Looking at it with hindsight, I should have reconsidered.
I should have invented timetravel, so that I could go back and warn myself. ‘Remember when the floppy disk for the RAID drivers failed, and you had a bad feeling about replacing the Batch Executive… well, you were right’.
But I didn’t, so I sat in the server room, surrounded with the debris of the old server, and not able to get the new one to work. And as I got phone calls every 5 minutes (often getting a second line while talking) I had the gut wrenching certainty that I was really, really in trouble if the scheduled production run would not be able to start on time… Yea, I met the fifth horseman, and his name was despair.
The high availability server
The most critical server on our network is the Batch Executive. It is the master scheduler in charge of everything that happens on the network regarding batches. It loads software in controllers, resloves equipment conflicts, prompts operators, … And it has a critical design flaw. It loses state when the application terminates unexpectedly. It maintains batch journals, but these are only up to date if the application shuts down properly. Because of that, the vendor recommended running this mission critical piece of software on a high availability server.
This HA has 2 of everything: CPUs, memory banks, disks, ethernet cards, … it uses a special motherboard that makes sure all redundant components execute in lockstep, and it examins the results and progress every clock cycle. If both components disagree it will try to determine who is right and shut that component down. And all along it will keep on running. Theoretically, you could fire a bullet though the thing and it would keep running, as long as one of each component survived.
Unfortunately, this machine is a bitch to set up and maintain. But if that was the only problem, we could live with it.
What is worse is that the machine vendor is being hit hard by the rise of virtualization and clustering. So they closed their office in the Benelux area and left us orphaned. We should be able to get support through the French or German office, but all our requests for maintenance and disk replacement fell on deaf ears. The vendor who recommended that HA solution had the same problem.
On top of that, the startus had caused a number of problems already, and if we didn’t replace it soon, there was a chance that it would act up at the wrong time and possibly ruin a product run with grave consequences.
Originally we were scheduled to replace it on friday, and we would have had the time to prepare everything in advance. But due to various circumstances, it boiled down to ‘now or not’. Had I chosen ‘not’, we would have had to reply on the HA server for 2 more months; Something I didn’t have faith in. And because we had detailed written procedures in place to perform the replacement, I chose ‘now’.

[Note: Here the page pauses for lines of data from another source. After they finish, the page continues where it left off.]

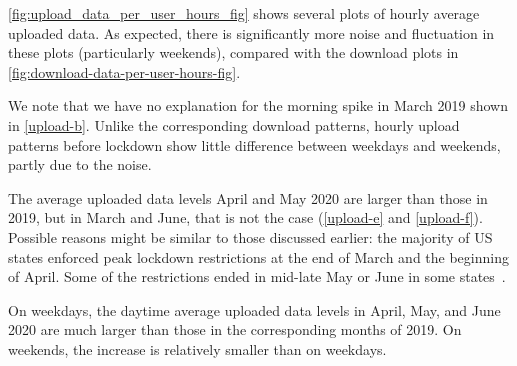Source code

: \cref{fig:upload_data_per_user_hours_fig} shows several plots of hourly average uploaded data. As expected, there is significantly more noise and fluctuation in these plots (particularly weekends), compared with the download plots in \cref{fig:download-data-per-user-hours-fig}.

We note that we have no explanation for the morning spike in March 2019 shown in \cref{upload-b}. Unlike the corresponding download patterns, hourly upload patterns before lockdown show little difference between weekdays and weekends, partly due to the noise.

 The average uploaded data levels April and May 2020 are larger than those in 2019, but in March and June, that is not the case (\cref{upload-e} and \cref{upload-f}). Possible reasons might be similar to those discussed earlier: the majority of \gls{US} states enforced peak lockdown restrictions at the end of March and the beginning of April. Some of the restrictions ended in mid-late May or June in some states~\cite{covid19restriction}.

 On weekdays, the daytime average uploaded data levels in April, May, and June 2020 are much larger than those in the corresponding months of 2019. On weekends, the increase is relatively smaller than on weekdays.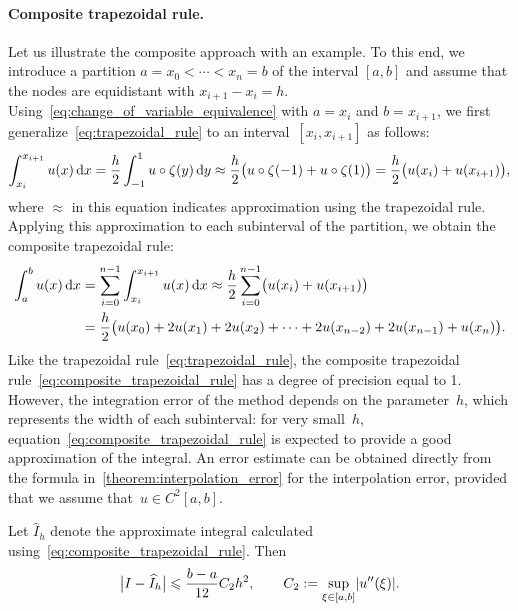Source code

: \paragraph{Composite trapezoidal rule.}
Let us illustrate the composite approach with an example.
To this end,
we introduce a partition $a = x_0 < \dotsb < x_n = b$ of the interval $[a, b]$ and
assume that the nodes are equidistant with $x_{i+1} - x_i = h$.
Using~\eqref{eq:change_of_variable_equivalence} with $a = x_i$ and $b = x_{i+1}$,
we first generalize~\eqref{eq:trapezoidal_rule} to an interval~$[x_i, x_{i+1}]$ as follows:
\[
    \int_{x_i}^{x_{i+1}} u(x) \, \mathrm d x
    = \frac{h}{2} \int_{-1}^{1} u \circ \zeta (y) \, \mathrm d y
    \approx \frac{h}{2} \bigl( u \circ \zeta(-1)  + u \circ \zeta(1) \bigr)
    = \frac{h}{2} \bigl(u(x_i) + u(x_{i+1})\bigr),
\]
where $\approx$ in this equation indicates approximation using the trapezoidal rule.
Applying this approximation to each subinterval of the partition,
we obtain the composite trapezoidal rule:
\begin{align}
    \notag
    \int_{a}^{b} u(x) \, \mathrm d x
    &= \sum_{i=0}^{n-1} \int_{x_i}^{x_{i+1}} u(x) \, \mathrm d x
    \approx
    \frac{h}{2}\sum_{i=0}^{n-1} \bigl( u(x_i) + u(x_{i+1}) \bigr) \\
    \label{eq:composite_trapezoidal_rule}
    &= \frac{h}{2} \bigl( u(x_0) + 2 u(x_1) + 2 u(x_2) + \dotsb + 2 u(x_{n-2}) + 2 u(x_{n-1}) + u(x_n) \bigr).
\end{align}
Like the trapezoidal rule~\eqref{eq:trapezoidal_rule},
the composite trapezoidal rule~\eqref{eq:composite_trapezoidal_rule} has a degree of precision equal to 1.
However,
the integration error of the method depends on the parameter~$h$,
which represents the width of each subinterval:
for very small~$h$,
equation~\eqref{eq:composite_trapezoidal_rule} is expected to provide a good approximation of the integral.
An error estimate can be obtained directly from the formula in~\cref{theorem:interpolation_error} for the interpolation error,
provided that we assume that~$u \in C^2[a, b]$.

\begin{theorem}
    \label{theorem:integration_error_trapeze}
    Let $\widehat I_h$ denote the approximate integral calculated using~\eqref{eq:composite_trapezoidal_rule}.
    Then
    \begin{equation}
        \label{eq:error_bound_trapezoidal}
        \bigl\lvert I - \widehat I_h \bigr\rvert
        \leq \frac{b-a}{12} C_2 h^2,
        \qquad
        C_2 := \sup_{\xi \in [a, b]} \abs*{u''(\xi)}.
    \end{equation}
\end{theorem}

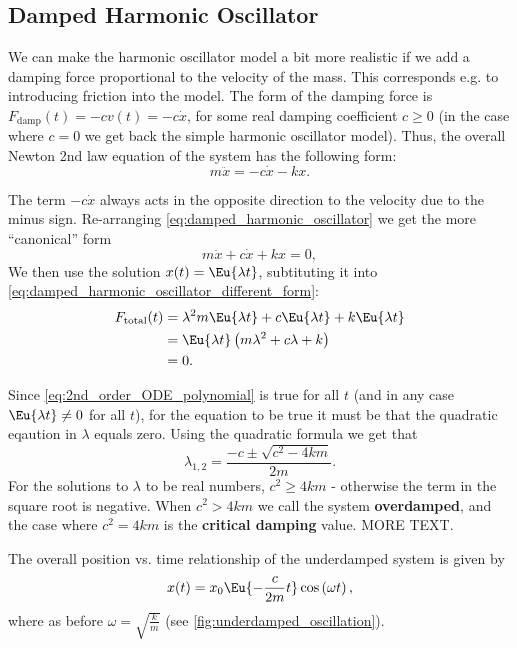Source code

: \subsection{Damped Harmonic Oscillator}
We can make the harmonic oscillator model a bit more realistic if we add a damping force proportional to the velocity of the mass. This corresponds e.g. to introducing friction into the model. The form of the damping force is $F_{\text{damp}}(t)=-cv(t)=-c\dot{x}$, for some real damping coefficient $c\geq0$ (in the case where $c=0$ we get back the simple harmonic oscillator model). Thus, the overall Newton 2nd law equation of the system has the following form:
\begin{equation}
  m\ddot{x} = -c\dot{x}-kx.
  \label{eq:damped_harmonic_oscillator}
\end{equation}

The term $-c\dot{x}$ always acts in the opposite direction to the velocity due to the minus sign. Re-arranging \autoref{eq:damped_harmonic_oscillator} we get the more \enquote{canonical} form
\begin{equation}
  m\ddot{x} + c\dot{x} + kx = 0,
  \label{eq:damped_harmonic_oscillator_different_form}
\end{equation}
We then use the solution $x(t)=\Eu{\lambda t}$, subtituting it into \autoref{eq:damped_harmonic_oscillator_different_form}:
\begin{align}
  F_{\text{total}}(t) &= \lambda^{2}m\Eu{\lambda t} + c\Eu{\lambda t} + k\Eu{\lambda t}\\
  &= \Eu{\lambda t}\left(m\lambda^{2}+c\lambda+k\right)\\
  &= 0.
  \label{eq:2nd_order_ODE_polynomial}
\end{align}

Since \autoref{eq:2nd_order_ODE_polynomial} is true for all $t$ (and in any case $\Eu{\lambda t}\neq 0$ for all $t$), for the equation to be true it must be that the quadratic eqaution in $\lambda$ equals zero. Using the quadratic formula we get that
\begin{equation}
  \lambda_{1,2} = \frac{-c\pm\sqrt{c^{2}-4km}}{2m}.
  \label{eq:2nd_order_ODE_polynomial_solution}
\end{equation}
For the solutions to $\lambda$ to be real numbers, $c^{2}\geq4km$ - otherwise the term in the square root is negative. When $c^{2}>4km$ we call the system \textbf{overdamped}, and the case where $c^{2}=4km$ is the \textbf{critical damping} value. MORE TEXT.

The overall position vs. time relationship of the underdamped system is given by
\begin{equation}
  x(t) = x_{0}\Eu{-\frac{c}{2m}t}\cos\left(\omega t\right),
  \label{eq:underdampled_oscillation}
\end{equation}
where as before $\omega=\sqrt{\frac{k}{m}}$ (see \autoref{fig:underdamped_oscillation}).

I was going to replace the HA machine with a DELL 2900, 2×4 core, 4GB RAM, and 15Krpm SAS RAID5 disks. This is the standard machine for all our servers, and we are very saisfied with them. We’ve never had any problems with thos machines, other than a failed disk. We have to buy those servers through the software vendor, because they qualify only certain servers, with specific BIOS versions, NIC cards, and drivers.
Of course they charge a premium for this, on the justification that this way, you get a server that is guaranteed to work with their software (remember this).
The Windows 2003 Install went well. We installed the drivers according to the procedures we had tested before. For the rest of the installation we needed the network, so it was time to install the server in the rack.
That is where we had the first problems. Installing or removing a DELL server from a rack takes 2 minutes, because everything slides and locks without screws. The designers of the HA server and rails did obviously not believe in ease of installation. Removing the blades was easy enough. But the rails… not so much. The frame was bolted into the rack with lots of philips head bolts. When we finally got rid of them, we discovered that the frame did not fit through the 19″ opening anymore. So we had to diassemble the frame itself within the rack, and remove it in pieces.